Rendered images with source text
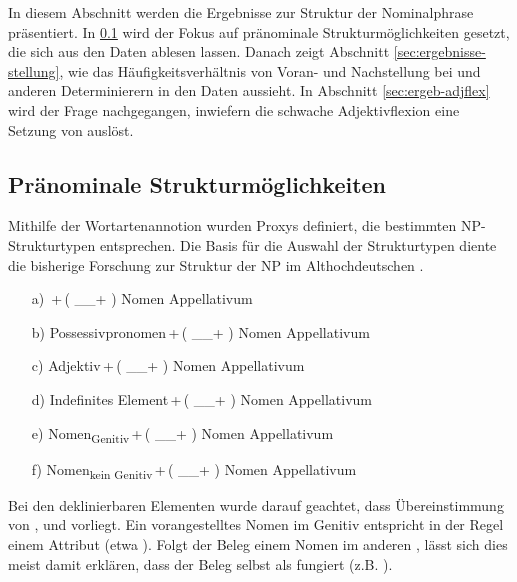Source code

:In diesem Abschnitt werden die Ergebnisse zur Struktur der Nominalphrase   präsentiert. In \ref{sec:ergeb-np-struktur} wird der Fokus auf pränominale Strukturmöglichkeiten   gesetzt, die sich aus den Daten ablesen lassen. Danach zeigt Abschnitt \ref{sec:ergebnisse-stellung}, wie das Häufigkeitsverhältnis von Voran- und Nachstellung bei  und anderen Determinierern  in den Daten aussieht. In Abschnitt \ref{sec:ergeb-adjflex} wird der Frage nachgegangen, inwiefern die schwache Adjektivflexion   eine Setzung von   auslöst. 

\subsection{Pränominale Strukturmöglichkeiten}\label{sec:ergeb-np-struktur}

Mithilfe der Wortartenannotion wurden Proxys  definiert, die bestimmten NP-Strukturtypen  entsprechen. Die Basis für die Auswahl der Strukturtypen diente die bisherige Forschung zur Struktur der NP  im Althochdeutschen \parencite[vor allem][]{Oubouzar1989}. 

\begin{itemize}
\item [a)] \,+\,( \_\_+ )  Nomen Appellativum
\item [b)] Possessivpronomen\,+\,( \_\_+ )  Nomen Appellativum
\item [c)] Adjektiv\,+\,( \_\_+ )  Nomen Appellativum
\item [d)] Indefinites Element\,+\,( \_\_+ )   Nomen Appellativum
\item [e)] Nomen\textsubscript{Genitiv}\,+\,( \_\_+ )   Nomen Appellativum
\item [f)] Nomen\textsubscript{kein Genitiv}\,+\,( \_\_+ )   Nomen Appellativum
\end{itemize}

\noindent 
Bei den deklinierbaren Elementen wurde darauf geachtet, dass Übereinstimmung von ,  und  vorliegt. Ein vorangestelltes Nomen im Genitiv entspricht in der Regel einem Attribut  (etwa ). Folgt der Beleg einem Nomen im anderen , lässt sich dies meist damit erklären, dass  der Beleg selbst als  fungiert (z.B. ).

## INSTRUCTIONS FOR THE TASK
Leave out the images and copy every record above exactly.

## SOLUTION TO THE PROBLEM
Source code

:In diesem Abschnitt werden die Ergebnisse zur Struktur der Nominalphrase   präsentiert. In \ref{sec:ergeb-np-struktur} wird der Fokus auf pränominale Strukturmöglichkeiten   gesetzt, die sich aus den Daten ablesen lassen. Danach zeigt Abschnitt \ref{sec:ergebnisse-stellung}, wie das Häufigkeitsverhältnis von Voran- und Nachstellung bei  und anderen Determinierern  in den Daten aussieht. In Abschnitt \ref{sec:ergeb-adjflex} wird der Frage nachgegangen, inwiefern die schwache Adjektivflexion   eine Setzung von   auslöst. 

\subsection{Pränominale Strukturmöglichkeiten}\label{sec:ergeb-np-struktur}

Mithilfe der Wortartenannotion wurden Proxys  definiert, die bestimmten NP-Strukturtypen  entsprechen. Die Basis für die Auswahl der Strukturtypen diente die bisherige Forschung zur Struktur der NP  im Althochdeutschen \parencite[vor allem][]{Oubouzar1989}. 

\begin{itemize}
\item [a)] \,+\,( \_\_+ )  Nomen Appellativum
\item [b)] Possessivpronomen\,+\,( \_\_+ )  Nomen Appellativum
\item [c)] Adjektiv\,+\,( \_\_+ )  Nomen Appellativum
\item [d)] Indefinites Element\,+\,( \_\_+ )   Nomen Appellativum
\item [e)] Nomen\textsubscript{Genitiv}\,+\,( \_\_+ )   Nomen Appellativum
\item [f)] Nomen\textsubscript{kein Genitiv}\,+\,( \_\_+ )   Nomen Appellativum
\end{itemize}

\noindent 
Bei den deklinierbaren Elementen wurde darauf geachtet, dass Übereinstimmung von ,  und  vorliegt. Ein vorangestelltes Nomen im Genitiv entspricht in der Regel einem Attribut  (etwa ). Folgt der Beleg einem Nomen im anderen , lässt sich dies meist damit erklären, dass  der Beleg selbst als  fungiert (z.B. ).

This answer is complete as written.